1994 – 2017, Grenada Arts Council Annual Exhibit, St. George’s, Grenada.

I did this so someone doesn’t get the impression that I am trying to inflate the length of my CV with these annual exhibits but also to show that I’ve been working and showing art in this specific place for 23 years.

Share your photos/experience!

Share images you took of yourself with your work, share conversations you had with other artists, share images of things that happened at the exhibit. You want to 1.) Make people wish they had come to see you in person and 2.) Further document your own experience to build off of. Sometimes we need to remind ourselves that art can be fun and enjoyable when we’re bogged down during a creative block or when problem solving.
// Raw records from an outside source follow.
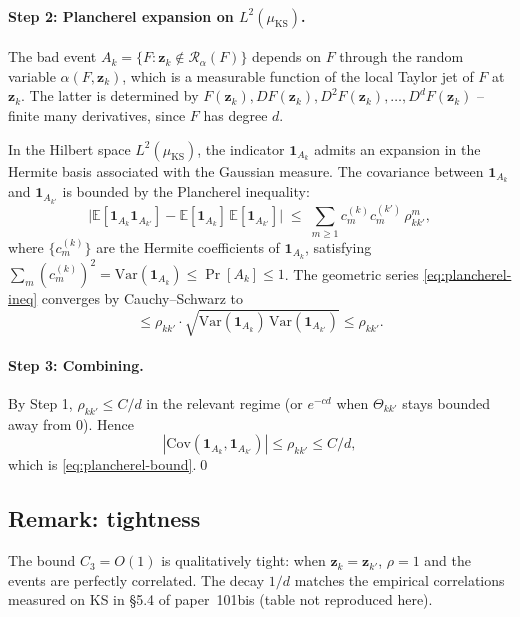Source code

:\documentclass[11pt,a4paper]{article}
\begin{document}
\paragraph{Step 2: Plancherel expansion on $L^{2}(\mu_{\mathrm{KS}})$.}

The bad event $A_k = \{F : \mathbf z_k \notin \mathcal R_\alpha(F)\}$ depends on $F$ through the random variable $\alpha(F, \mathbf z_k)$, which is a measurable function of the local Taylor jet of $F$ at $\mathbf z_k$. The latter is determined by $F(\mathbf z_k), DF(\mathbf z_k), D^2 F(\mathbf z_k), \dots, D^d F(\mathbf z_k)$ -- finite many derivatives, since $F$ has degree $d$.

In the Hilbert space $L^2(\mu_{\mathrm{KS}})$, the indicator $\mathbf 1_{A_k}$ admits an expansion in the Hermite basis associated with the Gaussian measure. The covariance between $\mathbf 1_{A_k}$ and $\mathbf 1_{A_{k'}}$ is bounded by the Plancherel inequality:
\begin{equation}\label{eq:plancherel-ineq}
\bigl|\mathbb{E}[\mathbf 1_{A_k}\mathbf 1_{A_{k'}}] - \mathbb{E}[\mathbf 1_{A_k}]\,\mathbb{E}[\mathbf 1_{A_{k'}}]\bigr|
\;\le\;
\sum_{m \ge 1} c_m^{(k)} c_m^{(k')} \, \rho_{kk'}^{m},
\end{equation}
where $\{c_m^{(k)}\}$ are the Hermite coefficients of $\mathbf 1_{A_k}$, satisfying $\sum_m (c_m^{(k)})^2 = \mathrm{Var}(\mathbf 1_{A_k}) \le \Pr[A_k] \le 1$. The geometric series \eqref{eq:plancherel-ineq} converges by Cauchy--Schwarz to
\begin{equation*}
\le \rho_{kk'} \cdot \sqrt{\mathrm{Var}(\mathbf 1_{A_k})\,\mathrm{Var}(\mathbf 1_{A_{k'}})} \le \rho_{kk'}.
\end{equation*}

\paragraph{Step 3: Combining.}
By Step 1, $\rho_{kk'} \le C/d$ in the relevant regime (or $e^{-cd}$ when $\Theta_{kk'}$ stays bounded away from $0$). Hence
$$
|\mathrm{Cov}(\mathbf 1_{A_k}, \mathbf 1_{A_{k'}})| \le \rho_{kk'} \le C/d,
$$
which is \eqref{eq:plancherel-bound}.\qed

\subsection{Remark: tightness}
The bound $C_3 = O(1)$ is qualitatively tight: when $\mathbf z_k = \mathbf z_{k'}$, $\rho = 1$ and the events are perfectly correlated. The decay $1/d$ matches the empirical correlations measured on KS in \S5.4 of paper~101bis (table not reproduced here).
\end{document}

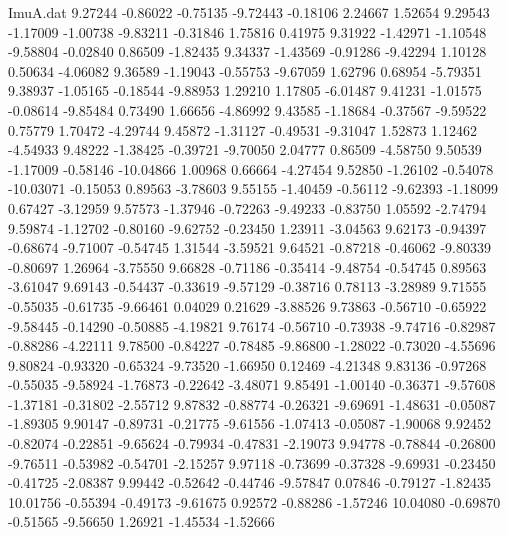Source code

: \begin{filecontents}{ImuA.dat}
   9.27244   -0.86022   -0.75135   -9.72443   -0.18106    2.24667    1.52654
   9.29543   -1.17009   -1.00738   -9.83211   -0.31846    1.75816    0.41975
   9.31922   -1.42971   -1.10548   -9.58804   -0.02840    0.86509   -1.82435
   9.34337   -1.43569   -0.91286   -9.42294    1.10128    0.50634   -4.06082
   9.36589   -1.19043   -0.55753   -9.67059    1.62796    0.68954   -5.79351
   9.38937   -1.05165   -0.18544   -9.88953    1.29210    1.17805   -6.01487
   9.41231   -1.01575   -0.08614   -9.85484    0.73490    1.66656   -4.86992
   9.43585   -1.18684   -0.37567   -9.59522    0.75779    1.70472   -4.29744
   9.45872   -1.31127   -0.49531   -9.31047    1.52873    1.12462   -4.54933
   9.48222   -1.38425   -0.39721   -9.70050    2.04777    0.86509   -4.58750
   9.50539   -1.17009   -0.58146  -10.04866    1.00968    0.66664   -4.27454
   9.52850   -1.26102   -0.54078  -10.03071   -0.15053    0.89563   -3.78603
   9.55155   -1.40459   -0.56112   -9.62393   -1.18099    0.67427   -3.12959
   9.57573   -1.37946   -0.72263   -9.49233   -0.83750    1.05592   -2.74794
   9.59874   -1.12702   -0.80160   -9.62752   -0.23450    1.23911   -3.04563
   9.62173   -0.94397   -0.68674   -9.71007   -0.54745    1.31544   -3.59521
   9.64521   -0.87218   -0.46062   -9.80339   -0.80697    1.26964   -3.75550
   9.66828   -0.71186   -0.35414   -9.48754   -0.54745    0.89563   -3.61047
   9.69143   -0.54437   -0.33619   -9.57129   -0.38716    0.78113   -3.28989
   9.71555   -0.55035   -0.61735   -9.66461    0.04029    0.21629   -3.88526
   9.73863   -0.56710   -0.65922   -9.58445   -0.14290   -0.50885   -4.19821
   9.76174   -0.56710   -0.73938   -9.74716   -0.82987   -0.88286   -4.22111
   9.78500   -0.84227   -0.78485   -9.86800   -1.28022   -0.73020   -4.55696
   9.80824   -0.93320   -0.65324   -9.73520   -1.66950    0.12469   -4.21348
   9.83136   -0.97268   -0.55035   -9.58924   -1.76873   -0.22642   -3.48071
   9.85491   -1.00140   -0.36371   -9.57608   -1.37181   -0.31802   -2.55712
   9.87832   -0.88774   -0.26321   -9.69691   -1.48631   -0.05087   -1.89305
   9.90147   -0.89731   -0.21775   -9.61556   -1.07413   -0.05087   -1.90068
   9.92452   -0.82074   -0.22851   -9.65624   -0.79934   -0.47831   -2.19073
   9.94778   -0.78844   -0.26800   -9.76511   -0.53982   -0.54701   -2.15257
   9.97118   -0.73699   -0.37328   -9.69931   -0.23450   -0.41725   -2.08387
   9.99442   -0.52642   -0.44746   -9.57847    0.07846   -0.79127   -1.82435
  10.01756   -0.55394   -0.49173   -9.61675    0.92572   -0.88286   -1.57246
  10.04080   -0.69870   -0.51565   -9.56650    1.26921   -1.45534   -1.52666

\end{filecontents}
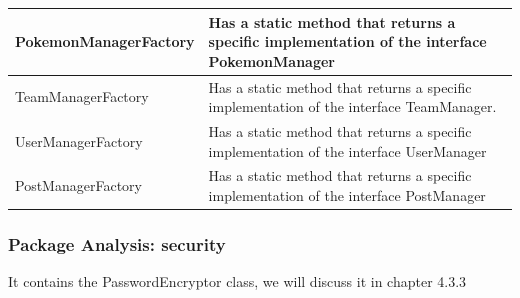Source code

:\begin{center}
\begin{longtable}{| m{14em} | m{19em} |}
		\hline
		PokemonManagerFactory & Has a static method that returns a specific implementation of the interface PokemonManager\\
		\hline
		TeamManagerFactory & Has a static method that returns a specific implementation of the interface TeamManager.\\
		\hline
		UserManagerFactory & Has a static method that returns a specific implementation of the interface UserManager\\
		\hline
		PostManagerFactory & Has a static method that returns a specific implementation of the interface PostManager\\
		\hline
	\end{longtable}
\end{center}
\endgroup


\subsubsection{Package Analysis: security}
It contains the PasswordEncryptor class, we will discuss it in chapter 4.3.3


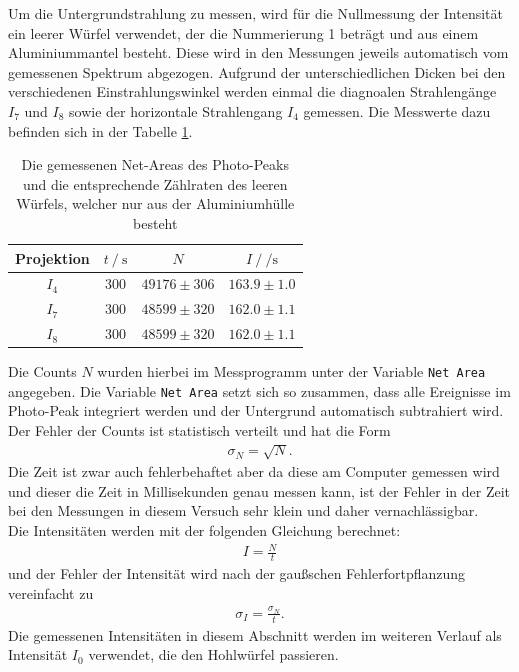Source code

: Um die Untergrundstrahlung zu messen, wird für die Nullmessung der Intensität ein leerer Würfel verwendet, der die Nummerierung 1 beträgt und aus einem Aluminiummantel besteht. Diese wird in den Messungen jeweils automatisch vom gemessenen Spektrum abgezogen. 
Aufgrund der unterschiedlichen Dicken bei den verschiedenen Einstrahlungswinkel werden einmal die diagnoalen Strahlengänge $I_7$ und $I_8$ sowie der horizontale Strahlengang $I_4$ 
gemessen. Die Messwerte dazu befinden sich in der Tabelle \ref{tab:w1}.
\begin{table}[H]
  \centering
  \begin{tabular}{c c c c}
    \toprule
     Projektion &  $t \:/\: \si{\second}$ &                   $N$ &           $I \:/\: \si{\per\second}$ \\
    \midrule
              $I_{4}$ &   $300$ & $49176\pm 306$ & $163.9\pm 1.0$ \\
              $I_{7}$ &   $300$ & $48599\pm 320$ & $162.0\pm 1.1$ \\
              $I_{8}$ &   $300$ & $48599\pm 320$ & $162.0\pm 1.1$ \\
    \bottomrule
  \end{tabular}
  \caption{Die gemessenen Net-Areas des Photo-Peaks und die entsprechende Zählraten des leeren Würfels, welcher nur aus der Aluminiumhülle besteht}
  \label{tab:w1}
\end{table}

Die Counts $N$ wurden hierbei im Messprogramm unter der Variable \texttt{Net Area} angegeben. Die Variable \texttt{Net Area} setzt sich so zusammen, dass alle Ereignisse im Photo-Peak integriert werden und der Untergrund automatisch subtrahiert wird. 
Der Fehler der Counts ist statistisch verteilt und hat die Form 
\begin{align*}
  \sigma_N = \sqrt{N}.
\end{align*}
Die Zeit ist zwar auch fehlerbehaftet aber da diese am Computer gemessen wird und dieser die Zeit in Millisekunden genau messen kann, ist der Fehler in der Zeit bei den Messungen in diesem Versuch sehr klein und daher vernachlässigbar. \\
Die Intensitäten werden mit der folgenden Gleichung berechnet: \begin{align*}
  I = \frac{N}{t}
\end{align*}
und der Fehler der Intensität wird nach der gaußschen Fehlerfortpflanzung vereinfacht zu 
\begin{align*}
  \sigma_I = \frac{\sigma_N}{t}.
\end{align*}
Die gemessenen Intensitäten in diesem Abschnitt werden im weiteren Verlauf als Intensität $I_0$ verwendet, die den Hohlwürfel passieren.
This also gives the opportunity for someone who appreciates your work to connect with you on a personal level which Amanda Palmer talks about as being crucial in developing your audience.

Start making work again!

There is something that happens after concentrated stimulating times and it happens with art and exhibits too. I call it the art hangover. We go through a trough or low after having highly stimulating experiences and sometimes we have to discipline ourselves to get back to work. We potentially have a greater capacity for working again after having input from people viewing your work, from conversations with other artists or the ephemeral ways ideas can come to you if you put yourself in the right situation and state of mind. Whether this is encouraging or daunting, you should try to have a few exhibits to put on your CV every year and by always working, you are always ready to respond to calls and show your work.

We are all better when we bring each other up and it is valuable to work in community. We look forward to seeing all of our local and locally residing artists develop and grow!